Kamis 17 Feb 2022 22:11 WIB

6.000 Hektare Lahan Pertanian Sigi Alami Kekeringan

Lahan pertanian di Sigi, Sulawesi Tengah, kekeringan akibat sulitnya irigasi.

Red: Nora Azizah
Lahan pertanian di Sigi, Sulawesi Tengah, kekeringan akibat sulitnya irigasi.
Foto: ANTARA/Yulius Satria Wijaya
Lahan pertanian di Sigi, Sulawesi Tengah, kekeringan akibat sulitnya irigasi.

REPUBLIKA.CO.ID, SIGI -- Pemerintah Daerah Kabupaten Sigi, Provinsi Sulawesi Tengah, menyatakan, terdapat kurang lebih 6.000 hektare lahan potensial pertanian yang saat ini kering karena kesulitan air akibat kerusakan irigasi sebagai sumber utama pemasok air pertanian. "Area pelayanan irigasi Gumbasa untuk wilayah Kabupaten Sigi kurang lebih 8.000 hektare lahan pertanian, saat ini sehubungan dengan perbaikan irigasi yang dilakukan oleh pemerintah maka kurang lebih 1.200 hektare lahan pertanian sudah diairi air dari irigasi," kata Kepala Dinas Pertanian, Hortikultura dan Perkebunan Kabupaten Sigi Rahmat Iqbal, dalam dialog bertajuk bincang asyik (bisik), di Sigi, Kamis (17/2/2022).

Daerah Irigasi Gumbasa terletak di area lembah Palu yang memanjang dari kaki hulu Sungai Gumbasa di Kabupaten Sigi, mengalir hingga Sungai Kawatuna di Kota Palu. Irigasi ini rusak total karena terdampak gempa dan likuefaksi pada 28 September 2018, yang membuat masyarakat petani kehilangan sumber utama penyuplai air ke lahan-lahan pertanian.

Baca Juga

Rahmat mengatakan, irigasi tersebut, untuk pelayanan khusus di Kabupaten Sigi mencakup 8.000 hektare lahan pertanian. Dari total area pelayanan itu, saat ini 1.200 lahan pertanian telah diari oleh air irigasi, masih terdapat kurang lebih 6.000 hektare lebih yang belum terairi.

Pemerintah lewat Kementerian PUPR mulai melakukan pembangunan kembali irigasi sejak tahun 2019 dimulai dari Desa Pandere Kecamatan Gumbasa. Saat ini, irigasi itu telah mengairi air hingga di Desa Kalawara Kecamatan Gumbasa dan beberapa desa di Kecamatan Tanambulava.
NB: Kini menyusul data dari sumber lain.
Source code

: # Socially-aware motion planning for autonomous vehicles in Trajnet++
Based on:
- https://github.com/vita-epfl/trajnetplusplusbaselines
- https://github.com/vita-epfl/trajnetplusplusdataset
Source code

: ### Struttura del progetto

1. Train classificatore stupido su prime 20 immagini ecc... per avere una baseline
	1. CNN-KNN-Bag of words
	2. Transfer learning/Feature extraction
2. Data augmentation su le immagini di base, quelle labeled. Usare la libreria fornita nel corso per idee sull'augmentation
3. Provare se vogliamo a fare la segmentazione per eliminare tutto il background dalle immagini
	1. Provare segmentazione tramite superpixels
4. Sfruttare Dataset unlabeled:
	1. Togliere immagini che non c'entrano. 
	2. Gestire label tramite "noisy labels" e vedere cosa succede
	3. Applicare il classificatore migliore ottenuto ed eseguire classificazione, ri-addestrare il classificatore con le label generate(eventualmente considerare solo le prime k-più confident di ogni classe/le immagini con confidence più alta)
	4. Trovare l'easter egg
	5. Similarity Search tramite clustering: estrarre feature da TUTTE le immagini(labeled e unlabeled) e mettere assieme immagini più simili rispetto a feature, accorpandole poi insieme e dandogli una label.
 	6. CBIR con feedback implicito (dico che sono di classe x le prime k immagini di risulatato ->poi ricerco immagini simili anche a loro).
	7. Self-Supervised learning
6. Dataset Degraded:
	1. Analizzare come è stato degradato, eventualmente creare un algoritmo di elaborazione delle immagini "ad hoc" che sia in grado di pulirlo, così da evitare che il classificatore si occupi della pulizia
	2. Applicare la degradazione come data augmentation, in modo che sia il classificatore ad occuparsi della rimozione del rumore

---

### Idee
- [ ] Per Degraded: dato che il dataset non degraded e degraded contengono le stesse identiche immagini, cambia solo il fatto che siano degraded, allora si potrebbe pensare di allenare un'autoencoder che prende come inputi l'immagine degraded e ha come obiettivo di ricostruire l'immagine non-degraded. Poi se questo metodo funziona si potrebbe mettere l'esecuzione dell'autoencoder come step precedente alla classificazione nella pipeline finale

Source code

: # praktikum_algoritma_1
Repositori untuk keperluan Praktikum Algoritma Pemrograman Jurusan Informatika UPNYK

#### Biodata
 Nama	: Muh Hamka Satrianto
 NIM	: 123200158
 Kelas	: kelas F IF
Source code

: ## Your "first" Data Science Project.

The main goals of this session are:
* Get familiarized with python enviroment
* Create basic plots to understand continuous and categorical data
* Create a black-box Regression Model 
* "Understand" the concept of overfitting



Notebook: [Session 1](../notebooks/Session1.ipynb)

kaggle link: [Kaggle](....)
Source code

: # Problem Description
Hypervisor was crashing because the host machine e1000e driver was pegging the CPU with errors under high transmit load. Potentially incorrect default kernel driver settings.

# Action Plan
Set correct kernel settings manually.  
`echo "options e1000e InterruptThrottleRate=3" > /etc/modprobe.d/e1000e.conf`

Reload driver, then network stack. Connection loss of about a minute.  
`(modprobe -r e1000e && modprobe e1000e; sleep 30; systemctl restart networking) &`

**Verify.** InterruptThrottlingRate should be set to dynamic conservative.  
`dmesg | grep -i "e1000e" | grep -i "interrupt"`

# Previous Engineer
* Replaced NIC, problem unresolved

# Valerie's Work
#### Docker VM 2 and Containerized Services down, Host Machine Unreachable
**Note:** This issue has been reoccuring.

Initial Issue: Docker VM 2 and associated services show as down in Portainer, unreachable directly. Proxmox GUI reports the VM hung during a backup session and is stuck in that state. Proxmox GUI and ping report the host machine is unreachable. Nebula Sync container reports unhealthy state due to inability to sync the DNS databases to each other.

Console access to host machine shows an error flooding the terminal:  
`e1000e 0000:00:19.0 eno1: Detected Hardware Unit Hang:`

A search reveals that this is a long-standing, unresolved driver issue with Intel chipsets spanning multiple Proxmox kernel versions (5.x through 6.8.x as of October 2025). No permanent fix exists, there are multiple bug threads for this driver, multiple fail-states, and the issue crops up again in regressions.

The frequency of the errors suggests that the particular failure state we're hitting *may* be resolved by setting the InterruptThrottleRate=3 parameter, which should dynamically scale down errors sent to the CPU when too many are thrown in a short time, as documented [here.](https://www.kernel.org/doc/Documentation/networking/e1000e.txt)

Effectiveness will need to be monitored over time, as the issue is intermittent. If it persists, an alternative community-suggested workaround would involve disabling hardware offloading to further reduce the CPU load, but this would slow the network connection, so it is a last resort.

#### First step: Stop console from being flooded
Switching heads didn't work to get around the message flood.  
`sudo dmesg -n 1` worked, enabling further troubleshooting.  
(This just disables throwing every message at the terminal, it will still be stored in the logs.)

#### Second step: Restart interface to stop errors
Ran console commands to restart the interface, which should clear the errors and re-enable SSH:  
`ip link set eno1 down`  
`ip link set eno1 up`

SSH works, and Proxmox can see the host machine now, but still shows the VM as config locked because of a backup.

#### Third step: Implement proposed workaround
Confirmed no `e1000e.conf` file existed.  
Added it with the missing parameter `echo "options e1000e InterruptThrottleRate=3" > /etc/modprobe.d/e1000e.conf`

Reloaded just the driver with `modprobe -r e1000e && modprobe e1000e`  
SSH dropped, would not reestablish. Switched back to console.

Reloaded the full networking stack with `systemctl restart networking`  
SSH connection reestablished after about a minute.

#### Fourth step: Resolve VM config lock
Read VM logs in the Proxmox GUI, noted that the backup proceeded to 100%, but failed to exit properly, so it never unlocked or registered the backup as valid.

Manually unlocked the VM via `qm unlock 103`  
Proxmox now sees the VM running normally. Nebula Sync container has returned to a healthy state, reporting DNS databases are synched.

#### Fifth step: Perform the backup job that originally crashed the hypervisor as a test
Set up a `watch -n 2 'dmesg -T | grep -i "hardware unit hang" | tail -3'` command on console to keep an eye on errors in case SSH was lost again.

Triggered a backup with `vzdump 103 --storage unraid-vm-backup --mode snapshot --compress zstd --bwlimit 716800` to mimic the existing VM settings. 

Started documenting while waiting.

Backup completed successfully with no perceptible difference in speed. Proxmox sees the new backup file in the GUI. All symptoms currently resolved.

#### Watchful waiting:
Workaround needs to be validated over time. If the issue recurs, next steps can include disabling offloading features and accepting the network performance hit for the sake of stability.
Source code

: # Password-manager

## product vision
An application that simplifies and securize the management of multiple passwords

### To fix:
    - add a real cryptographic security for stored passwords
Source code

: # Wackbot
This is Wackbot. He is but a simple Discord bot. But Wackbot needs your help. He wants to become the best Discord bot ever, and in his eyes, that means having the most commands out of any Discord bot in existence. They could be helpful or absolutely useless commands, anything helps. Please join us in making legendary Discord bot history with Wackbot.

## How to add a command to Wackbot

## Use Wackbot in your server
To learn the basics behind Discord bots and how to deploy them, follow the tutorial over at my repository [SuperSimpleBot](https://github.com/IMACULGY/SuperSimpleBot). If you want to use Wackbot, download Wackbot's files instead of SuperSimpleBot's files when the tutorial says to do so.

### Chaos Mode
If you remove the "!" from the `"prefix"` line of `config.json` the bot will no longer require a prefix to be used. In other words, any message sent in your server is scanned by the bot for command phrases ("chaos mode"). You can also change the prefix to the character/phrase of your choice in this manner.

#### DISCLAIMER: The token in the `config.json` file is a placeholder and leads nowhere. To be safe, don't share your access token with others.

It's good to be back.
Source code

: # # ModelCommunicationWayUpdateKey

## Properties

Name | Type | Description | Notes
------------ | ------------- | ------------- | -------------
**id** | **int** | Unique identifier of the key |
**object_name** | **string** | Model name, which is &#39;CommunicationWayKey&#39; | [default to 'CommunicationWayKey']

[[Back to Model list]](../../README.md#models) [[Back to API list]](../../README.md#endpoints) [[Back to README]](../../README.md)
Sebagian wilayah yang belum terairi air irigasi, petani di wilayah itu menggunakan sumur dalam dan sumur dangkal, yang dibantu dengan sarana alkon, demi mendapatkan air pertanian. Namun, petani harus beralih dari menanam padi, ke tanaman hortikultura.

"Pascabencana 28 September 2018, petani menggunakan air dari sumur dalam dan sumur dangkal, yang merupakan bantuan dari pemerintah pusat, pemerintah daerah, NGO dan relawan," katanya.

"Sehingga lahan pertanian yang belum terairi air dari irigasi, dapat kembali difungsikan dengan mengandalkan air sumur dangkal dan air sumur dalam," ujarnya.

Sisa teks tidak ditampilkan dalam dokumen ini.